The environment service takes those coordinates and builds our ecosystem data:

export class EnvironmentService {
  private cache: EnvironmentalData | null = null;
  private readonly CACHE_FILE = join(__dirname, "../../../cache/ecosystem.json");
  private readonly UPDATE_INTERVAL = 5 * 60 * 1000; // 5 minutes

  private async updateEnvironment(): Promise<EnvironmentalData> {
    const locationData = await this.locationService.getLocation();
    
    // Get weather data from Open-Meteo
    const weatherData = await this.fetchWeather(locationData);
    
    // Get air quality if we have an API key
    const airQuality = process.env.WAQI_TOKEN 
      ? await this.fetchAirQuality(locationData)
      : this.defaultAirQuality;

    // Calculate sun and moon data
    const now = new Date();
    const times = suncalc.getTimes(now, locationData.latitude, locationData.longitude);
    const moonIllum = suncalc.getMoonIllumination(now);

    return {
      location: { /* location data */ },
      weather: { /* weather data */ },
      air: airQuality,
      astronomy: {
        sunrise: times.sunrise.toLocaleTimeString(),
        sunset: times.sunset.toLocaleTimeString(),
        moonPhase: this.getMoonPhase(moonIllum.phase),
        dayLength: this.formatDayLength(times.sunset - times.sunrise)
      }
    };
  }
}

These feed into our main Hono app:

const app = new Hono();
const locationService = new LocationService();
const environmentService = new EnvironmentService(locationService);

// Serve the main page with markdown content and ecosystem data
app.get("/", async (c) => {
  const home = readFileSync(join(__dirname, "content/home.md"), "utf-8");
  const etc = readFileSync(join(__dirname, "content/etc.md"), "utf-8");
  const data = await environmentService.getEnvironment();

  return c.html(layout(`
    ${marked(home)}
    ${renderEcosystem(data)}
    ${marked(etc)}
  `));
});

// API endpoints for direct data access
app.get("/api/environment", async (c) => c.json(await environmentService.getEnvironment()));
app.get("/api/location", async (c) => c.json(await locationService.getLocation()));

Setup

# Clone and install
git clone https://github.com/iammatthias/feral-pure-internet.git
cd feral-pure-internet
pnpm install

# Set up environment
echo "WAQI_TOKEN=your_token" > .env

# Configure Cloudflare Tunnel
cloudflared tunnel create feral
cloudflared tunnel route dns feral feral.pure---internet.com

# Run with PM2
pm2 start "pnpm dev" --name feral
pm2 save
pm2 startup systemd -u pi --hp /home/pi

After setup, the app runs at http://localhost:3000, is accessible via Cloudflare tunnel, and auto-starts on boot.

On Living With The Sun

The internet runs on servers.
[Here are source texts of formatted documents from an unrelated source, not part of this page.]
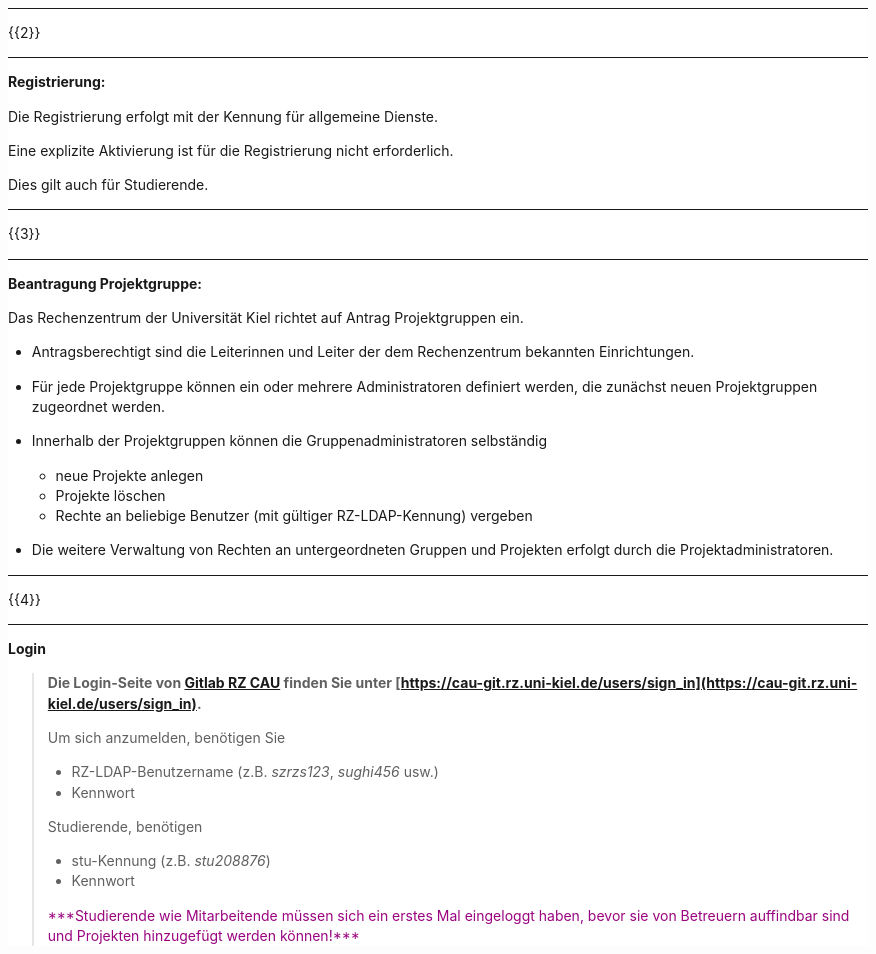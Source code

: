 ********************************************************************************

{{2}}
********************************************************************************

**Registrierung:**

Die Registrierung erfolgt mit der Kennung für allgemeine Dienste.

Eine explizite Aktivierung ist für die Registrierung nicht erforderlich.

Dies gilt auch für Studierende.

********************************************************************************

{{3}}
********************************************************************************

**Beantragung Projektgruppe:**

Das Rechenzentrum der Universität Kiel richtet auf Antrag Projektgruppen ein.

- Antragsberechtigt sind die Leiterinnen und Leiter der dem Rechenzentrum bekannten Einrichtungen.
- Für jede Projektgruppe können ein oder mehrere Administratoren definiert werden, die zunächst neuen Projektgruppen zugeordnet werden.
- Innerhalb der Projektgruppen können die Gruppenadministratoren selbständig

  - neue Projekte anlegen
  - Projekte löschen
  - Rechte an beliebige Benutzer (mit gültiger RZ-LDAP-Kennung) vergeben

- Die weitere Verwaltung von Rechten an untergeordneten Gruppen und Projekten erfolgt durch die Projektadministratoren.

********************************************************************************

{{4}}
********************************************************************************

**Login**

> **Die Login-Seite von [Gitlab RZ CAU](https://cau-git.rz.uni-kiel.de) finden Sie unter [https://cau-git.rz.uni-kiel.de/users/sign_in](https://cau-git.rz.uni-kiel.de/users/sign_in).**
>
> Um sich anzumelden, benötigen Sie
>
> - RZ-LDAP-Benutzername (z.B. *szrzs123*, *sughi456* usw.)
> - Kennwort
>
> Studierende, benötigen
>
> - stu-Kennung (z.B. *stu208876*)
> - Kennwort
>
> <p style="color:#9a047f">***Studierende wie Mitarbeitende müssen sich ein erstes Mal eingeloggt haben, bevor sie von Betreuern auffindbar sind und Projekten hinzugefügt werden können!***</p>
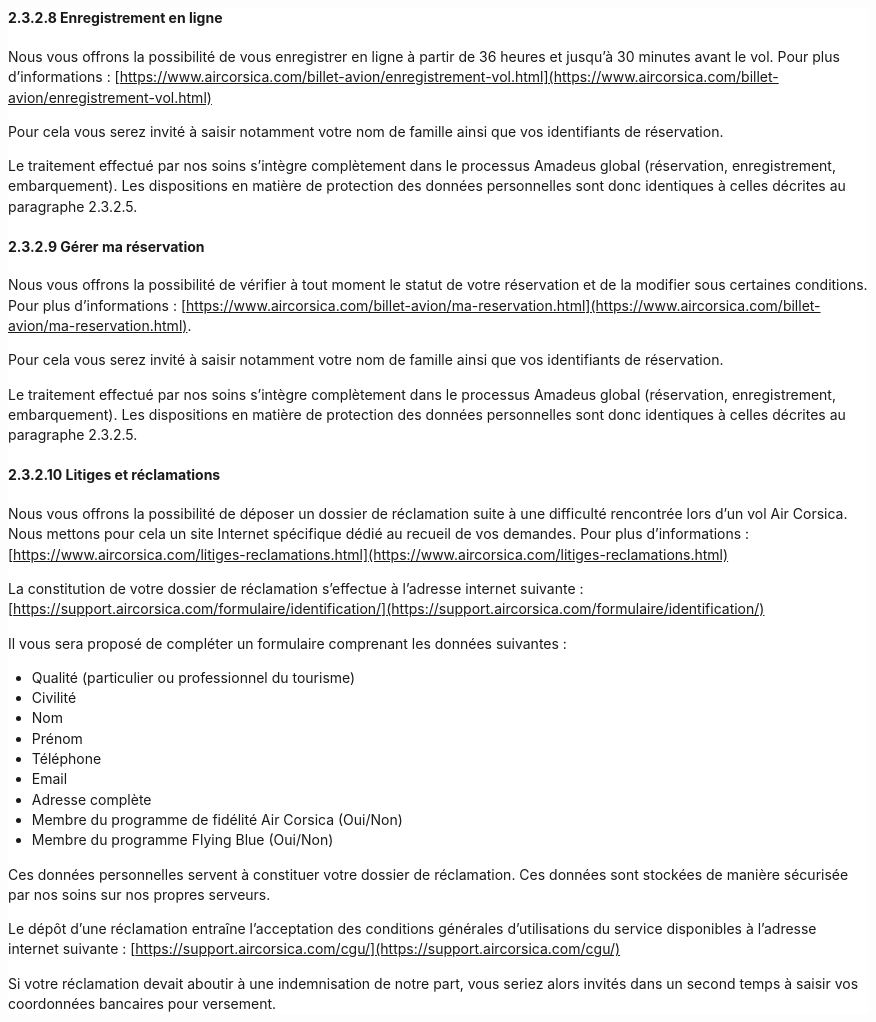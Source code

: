 #### 2.3.2.8 Enregistrement en ligne

Nous vous offrons la possibilité de vous enregistrer en ligne à partir de 36 heures et jusqu’à 30 minutes avant le vol. Pour plus d’informations : [https://www.aircorsica.com/billet-avion/enregistrement-vol.html](https://www.aircorsica.com/billet-avion/enregistrement-vol.html)

Pour cela vous serez invité à saisir notamment votre nom de famille ainsi que vos identifiants de réservation.

Le traitement effectué par nos soins s’intègre complètement dans le processus Amadeus global (réservation, enregistrement, embarquement). Les dispositions en matière de protection des données personnelles sont donc identiques à celles décrites au paragraphe 2.3.2.5.

#### 2.3.2.9 Gérer ma réservation

Nous vous offrons la possibilité de vérifier à tout moment le statut de votre réservation et de la modifier sous certaines conditions. Pour plus d’informations : [https://www.aircorsica.com/billet-avion/ma-reservation.html](https://www.aircorsica.com/billet-avion/ma-reservation.html).

Pour cela vous serez invité à saisir notamment votre nom de famille ainsi que vos identifiants de réservation.

Le traitement effectué par nos soins s’intègre complètement dans le processus Amadeus global (réservation, enregistrement, embarquement). Les dispositions en matière de protection des données personnelles sont donc identiques à celles décrites au paragraphe 2.3.2.5.

#### 2.3.2.10 Litiges et réclamations

Nous vous offrons la possibilité de déposer un dossier de réclamation suite à une difficulté rencontrée lors d’un vol Air Corsica. Nous mettons pour cela un site Internet spécifique dédié au recueil de vos demandes. Pour plus d’informations : [https://www.aircorsica.com/litiges-reclamations.html](https://www.aircorsica.com/litiges-reclamations.html)

La constitution de votre dossier de réclamation s’effectue à l’adresse internet suivante : [https://support.aircorsica.com/formulaire/identification/](https://support.aircorsica.com/formulaire/identification/)

Il vous sera proposé de compléter un formulaire comprenant les données suivantes : 

* Qualité (particulier ou professionnel du tourisme)
* Civilité
* Nom
* Prénom
* Téléphone
* Email
* Adresse complète
* Membre du programme de fidélité Air Corsica (Oui/Non)
* Membre du programme Flying Blue (Oui/Non)

Ces données personnelles servent à constituer votre dossier de réclamation. Ces données sont stockées de manière sécurisée par nos soins sur nos propres serveurs.

Le dépôt d’une réclamation entraîne l’acceptation des conditions générales d’utilisations du service disponibles à l’adresse internet suivante : [https://support.aircorsica.com/cgu/](https://support.aircorsica.com/cgu/)

Si votre réclamation devait aboutir à une indemnisation de notre part, vous seriez alors invités dans un second temps à saisir vos coordonnées bancaires pour versement.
Always-on, always available, almost completely divorced from the physical world.

The site can only be reached when the sun is up. When the sun sets, and the battery drains, the site goes dark. No fancy load balancing, no redundancy.

The next step is making it portable. A self-contained unit that can be placed anywhere with decent sun exposure. With some extra sensors, it could really become a "feral" server.